I think the initialization parameter `a`

should be set to `0`

when ReLu is used as activation function, but now it is `sqrt(5)`

,which shoulid be used in LeakyReLU.

`init.kaiming_uniform_(self.weight, a=math.sqrt(5))`

in Linear.py.Check it in:pytorch/linear.py at 4ff1823fac8833d4bdfe333c49fd486143175395 · pytorch/pytorch · GitHub

Linear class has no knowledge about activations, so this reset_parameters function had to be universal. It is also invoked from the constructor, thus it has no arguments, you’re supposed to manually re-initialize parameters after construction if defaults don’t work well.

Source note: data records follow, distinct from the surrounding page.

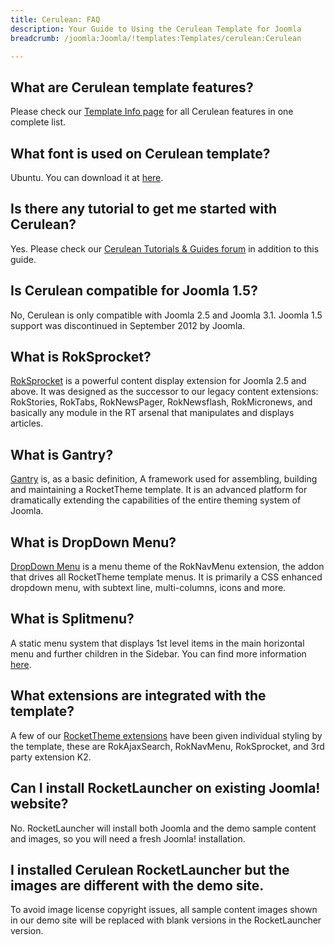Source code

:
 ```yaml
---
title: Cerulean: FAQ
description: Your Guide to Using the Cerulean Template for Joomla
breadcrumb: /joomla:Joomla/!templates:Templates/cerulean:Cerulean

---
```


What are Cerulean template features?
-----
Please check our [Template Info page][features] for all Cerulean features in one complete list.

What font is used on Cerulean template?
-----
Ubuntu. You can download it at [here][font].

Is there any tutorial to get me started with Cerulean?
-----
Yes. Please check our [Cerulean Tutorials & Guides forum][forum] in addition to this guide.

Is Cerulean compatible for Joomla 1.5?
-----
No, Cerulean is only compatible with Joomla 2.5 and Joomla 3.1. Joomla 1.5 support was discontinued in September 2012 by Joomla.

What is RokSprocket?
-----
[RokSprocket][roksprocket] is a powerful content display extension for Joomla 2.5 and above. It was designed as the successor to our legacy content extensions: RokStories, RokTabs, RokNewsPager, RokNewsflash, RokMicronews, and basically any module in the RT arsenal that manipulates and displays articles.

What is Gantry?
-----
[Gantry][gantry] is, as a basic definition, A framework used for assembling, building and maintaining a RocketTheme template. It is an advanced platform for dramatically extending the capabilities of the entire theming system of Joomla.

What is DropDown Menu?
-----
[DropDown Menu][dropdown] is a menu theme of the RokNavMenu extension, the addon that drives all RocketTheme template menus. It is primarily a CSS enhanced dropdown menu, with subtext line, multi-columns, icons and more.

What is Splitmenu?
-----
A static menu system that displays 1st level items in the main horizontal menu and further children in the Sidebar. You can find more information [here][splitmenu].

What extensions are integrated with the template?
-----
A few of our [RocketTheme extensions][extensions] have been given individual styling by the template, these are RokAjaxSearch, RokNavMenu, RokSprocket, and 3rd party extension K2.

Can I install RocketLauncher on existing Joomla! website?
-----
No. RocketLauncher will install both Joomla and the demo sample content and images, so you will need a fresh Joomla! installation.

I installed Cerulean RocketLauncher but the images are different with the demo site.
-----
To avoid image license copyright issues, all sample content images shown in our demo site will be replaced with blank versions in the RocketLauncher version.

[gantry]: http://gantry-framework.org/
[features]: http://demo.rockettheme.com/joomla/cerulean/features
[font]: http://www.fontsquirrel.com/fonts/ubuntu
[forum]: http://www.rockettheme.com/forum/index.php?f=687&rb_v=viewforum
[roksprocket]: http://www.rockettheme.com/extensions-joomla/roksprocket
[dropdown]: http://demo.rockettheme.com/joomla/cerulean/features/menu-options
[splitmenu]: http://demo.rockettheme.com/joomla/cerulean/features/menu-options
[extensions]: http://demo.rockettheme.com/joomla/cerulean/features/extensions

As @googlebot mentions, this initialization is universal, invoked in the constructor of **any** linear layer. The `nonlinearity`

argument passed to the `kaiming_uniform_`

function is *not* based on the nonlinearity that follows the Linear layer. The whole idea is to use the `kaiming_uniform_`

function to the get the uniform initialization we want, by passing the right set of arguments (`a`

and `nonlinearity`

).

You can maybe think about this as PyTorch devs trying to avoid writing any code that duplicates statements in `kaiming_uniform_`

.

Thank you very much for your constant reply. I have understood it.